_Task directions_
Your task is to repeat the entries exactly. Leave the pictures out.

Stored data
-----
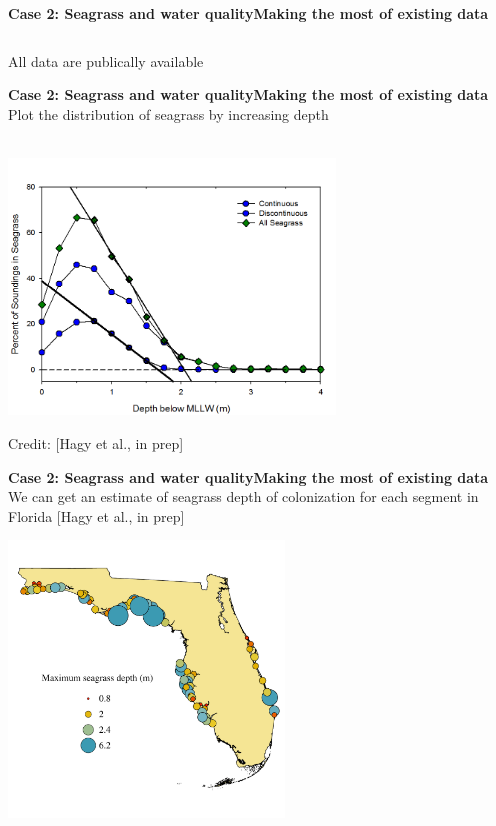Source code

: \documentclass[serif]{beamer}\usepackage[]{graphicx}\usepackage[]{color}
\newenvironment{knitrout}{}{} %
\begin{document}
\begin{frame}{\textbf{Case 2: Seagrass and water quality}}{\textbf{Making the most of existing data}}
\begin{columns}[T]
\begin{column}{0.32\textwidth}
\begin{knitrout}
{}



\end{knitrout}
\end{column}
\end{columns}
\onslide<+->
\vspace{0.15in}
All data are publically available
\end{frame}

\begin{frame}{\textbf{Case 2: Seagrass and water quality}}{\textbf{Making the most of existing data}}
Plot the distribution of seagrass by increasing depth\\~\\
\centerline{\includegraphics[width = 0.65\textwidth]{fig/Hagy_est.png}}
\vfill
\tiny
\hfill Credit: [Hagy et al., in prep]
\end{frame}



\begin{frame}{\textbf{Case 2: Seagrass and water quality}}{\textbf{Making the most of existing data}}
We can get an estimate of seagrass depth of colonization for each segment in Florida \scriptsize [Hagy et al., in prep]
\vspace{-0.25in}
\centerline{\includegraphics[width = 0.55\textwidth]{fig/sgdepthall.pdf}}
\end{frame}
\end{document}
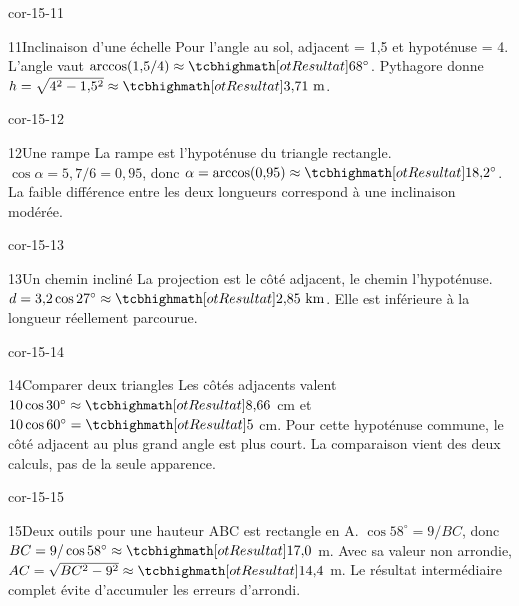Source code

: \begin{blocLivre}{cor-15-11}\begin{corrige}{11}{Inclinaison d’une échelle}
Pour l’angle au sol, adjacent = 1,5 et hypoténuse = 4. L’angle vaut $\arccos(1{,}5/4)\approx\res{68^\circ}$. Pythagore donne $h=\sqrt{4^2-1{,}5^2}\approx\res{3{,}71\ \mathrm m}$.
\label{fig-cor-15-11}
\end{corrige}\end{blocLivre}
\begin{blocLivre}{cor-15-12}\begin{corrige}{12}{Une rampe}
La rampe est l’hypoténuse du triangle rectangle. $\cos\alpha=5{,}7/6=0{,}95$, donc $\alpha=\arccos(0{,}95)\approx\res{18{,}2^\circ}$. La faible différence entre les deux longueurs correspond à une inclinaison modérée.
\label{fig-cor-15-12}
\end{corrige}\end{blocLivre}
\begin{blocLivre}{cor-15-13}\begin{corrige}{13}{Un chemin incliné}
La projection est le côté adjacent, le chemin l’hypoténuse. $d=3{,}2\cos27^\circ\approx\res{2{,}85\ \mathrm{km}}$. Elle est inférieure à la longueur réellement parcourue.
\label{fig-cor-15-13}
\end{corrige}\end{blocLivre}
\begin{blocLivre}{cor-15-14}\begin{corrige}{14}{Comparer deux triangles}
Les côtés adjacents valent $10\cos30^\circ\approx\res{8{,}66}$ cm et $10\cos60^\circ=\res5$ cm. Pour cette hypoténuse commune, le côté adjacent au plus grand angle est plus court. La comparaison vient des deux calculs, pas de la seule apparence.
\label{fig-cor-15-14}
\end{corrige}\end{blocLivre}
\begin{blocLivre}{cor-15-15}\begin{corrige}{15}{Deux outils pour une hauteur}
ABC est rectangle en A. $\cos58^\circ=9/BC$, donc $BC=9/\cos58^\circ\approx\res{17{,}0}$ m. Avec sa valeur non arrondie, $AC=\sqrt{BC^2-9^2}\approx\res{14{,}4}$ m. Le résultat intermédiaire complet évite d’accumuler les erreurs d’arrondi.
\label{fig-cor-15-15}
\end{corrige}\end{blocLivre}
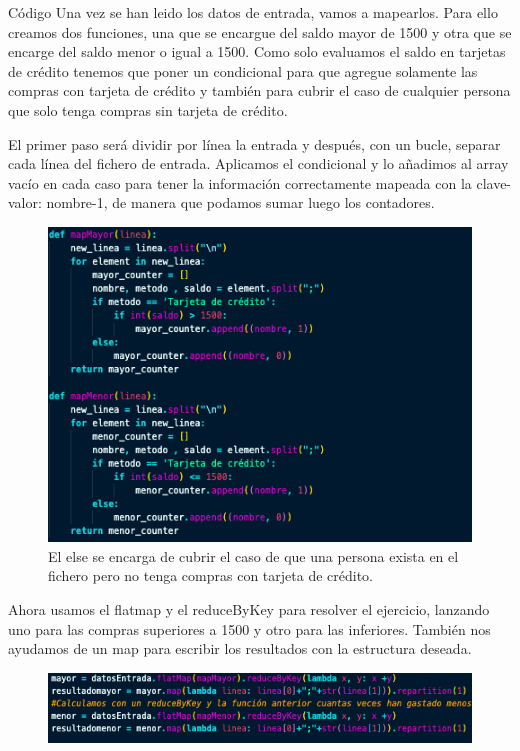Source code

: \documentclass[a4paper]{article}
\begin{document}
\begin{section}{Código}
    Una vez se han leido los datos de entrada, vamos a mapearlos. Para ello creamos dos funciones, una que se encargue del saldo mayor de 1500 y otra que se encarge del saldo menor o igual a 1500. Como solo evaluamos el saldo en tarjetas de crédito tenemos que poner un condicional para que agregue 
    solamente las compras con tarjeta de crédito y también para cubrir el caso de cualquier persona que solo tenga compras sin tarjeta de crédito.

    El primer paso será dividir por línea la entrada y después, con un bucle, separar cada línea del fichero de entrada. Aplicamos el condicional y lo añadimos al array vacío en cada caso para tener la información correctamente mapeada con la clave-valor: nombre-1, de manera que podamos sumar luego los contadores.


    \begin{figure}[h]
        \centering
        \includegraphics[width=\textwidth, keepaspectratio]{codigo1}
        \caption{El else se encarga de cubrir el caso de que una persona exista en el fichero pero no tenga compras con tarjeta de crédito.}

    \end{figure}
    
    Ahora usamos el flatmap y el reduceByKey para resolver el ejercicio, lanzando uno para las compras superiores a 1500 y otro para las inferiores.
    También nos ayudamos de un map para escribir los resultados con la estructura deseada.
\begin{figure}[h]
    \centering
    \includegraphics[width=\textwidth, keepaspectratio]{codigo2}


\end{figure}
\end{section}
\end{document}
-----
_Response below_
Source code

: \documentclass[serif]{beamer}\usepackage[]{graphicx}\usepackage[]{color}
\newenvironment{knitrout}{}{} %
\begin{document}
\begin{frame}{\textbf{Case 2: Seagrass and water quality}}{\textbf{Making the most of existing data}}
\begin{columns}[T]
\begin{column}{0.32\textwidth}
\begin{knitrout}
{}



\end{knitrout}
\end{column}
\end{columns}
\onslide<+->
\vspace{0.15in}
All data are publically available
\end{frame}

\begin{frame}{\textbf{Case 2: Seagrass and water quality}}{\textbf{Making the most of existing data}}
Plot the distribution of seagrass by increasing depth\\~\\
\centerline{\includegraphics[width = 0.65\textwidth]{fig/Hagy_est.png}}
\vfill
\tiny
\hfill Credit: [Hagy et al., in prep]
\end{frame}



\begin{frame}{\textbf{Case 2: Seagrass and water quality}}{\textbf{Making the most of existing data}}
We can get an estimate of seagrass depth of colonization for each segment in Florida \scriptsize [Hagy et al., in prep]
\vspace{-0.25in}
\centerline{\includegraphics[width = 0.55\textwidth]{fig/sgdepthall.pdf}}
\end{frame}
\end{document}
Source code

: \begin{blocLivre}{cor-15-11}\begin{corrige}{11}{Inclinaison d’une échelle}
Pour l’angle au sol, adjacent = 1,5 et hypoténuse = 4. L’angle vaut $\arccos(1{,}5/4)\approx\res{68^\circ}$. Pythagore donne $h=\sqrt{4^2-1{,}5^2}\approx\res{3{,}71\ \mathrm m}$.
\label{fig-cor-15-11}
\end{corrige}\end{blocLivre}
\begin{blocLivre}{cor-15-12}\begin{corrige}{12}{Une rampe}
La rampe est l’hypoténuse du triangle rectangle. $\cos\alpha=5{,}7/6=0{,}95$, donc $\alpha=\arccos(0{,}95)\approx\res{18{,}2^\circ}$. La faible différence entre les deux longueurs correspond à une inclinaison modérée.
\label{fig-cor-15-12}
\end{corrige}\end{blocLivre}
\begin{blocLivre}{cor-15-13}\begin{corrige}{13}{Un chemin incliné}
La projection est le côté adjacent, le chemin l’hypoténuse. $d=3{,}2\cos27^\circ\approx\res{2{,}85\ \mathrm{km}}$. Elle est inférieure à la longueur réellement parcourue.
\label{fig-cor-15-13}
\end{corrige}\end{blocLivre}
\begin{blocLivre}{cor-15-14}\begin{corrige}{14}{Comparer deux triangles}
Les côtés adjacents valent $10\cos30^\circ\approx\res{8{,}66}$ cm et $10\cos60^\circ=\res5$ cm. Pour cette hypoténuse commune, le côté adjacent au plus grand angle est plus court. La comparaison vient des deux calculs, pas de la seule apparence.
\label{fig-cor-15-14}
\end{corrige}\end{blocLivre}
\begin{blocLivre}{cor-15-15}\begin{corrige}{15}{Deux outils pour une hauteur}
ABC est rectangle en A. $\cos58^\circ=9/BC$, donc $BC=9/\cos58^\circ\approx\res{17{,}0}$ m. Avec sa valeur non arrondie, $AC=\sqrt{BC^2-9^2}\approx\res{14{,}4}$ m. Le résultat intermédiaire complet évite d’accumuler les erreurs d’arrondi.
\label{fig-cor-15-15}
\end{corrige}\end{blocLivre}
Source code

: \documentclass[a4paper]{article}
\begin{document}
\begin{section}{Código}
    Una vez se han leido los datos de entrada, vamos a mapearlos. Para ello creamos dos funciones, una que se encargue del saldo mayor de 1500 y otra que se encarge del saldo menor o igual a 1500. Como solo evaluamos el saldo en tarjetas de crédito tenemos que poner un condicional para que agregue 
    solamente las compras con tarjeta de crédito y también para cubrir el caso de cualquier persona que solo tenga compras sin tarjeta de crédito.

    El primer paso será dividir por línea la entrada y después, con un bucle, separar cada línea del fichero de entrada. Aplicamos el condicional y lo añadimos al array vacío en cada caso para tener la información correctamente mapeada con la clave-valor: nombre-1, de manera que podamos sumar luego los contadores.


    \begin{figure}[h]
        \centering
        \includegraphics[width=\textwidth, keepaspectratio]{codigo1}
        \caption{El else se encarga de cubrir el caso de que una persona exista en el fichero pero no tenga compras con tarjeta de crédito.}

    \end{figure}
    
    Ahora usamos el flatmap y el reduceByKey para resolver el ejercicio, lanzando uno para las compras superiores a 1500 y otro para las inferiores.
    También nos ayudamos de un map para escribir los resultados con la estructura deseada.
\begin{figure}[h]
    \centering
    \includegraphics[width=\textwidth, keepaspectratio]{codigo2}


\end{figure}
\end{section}
\end{document}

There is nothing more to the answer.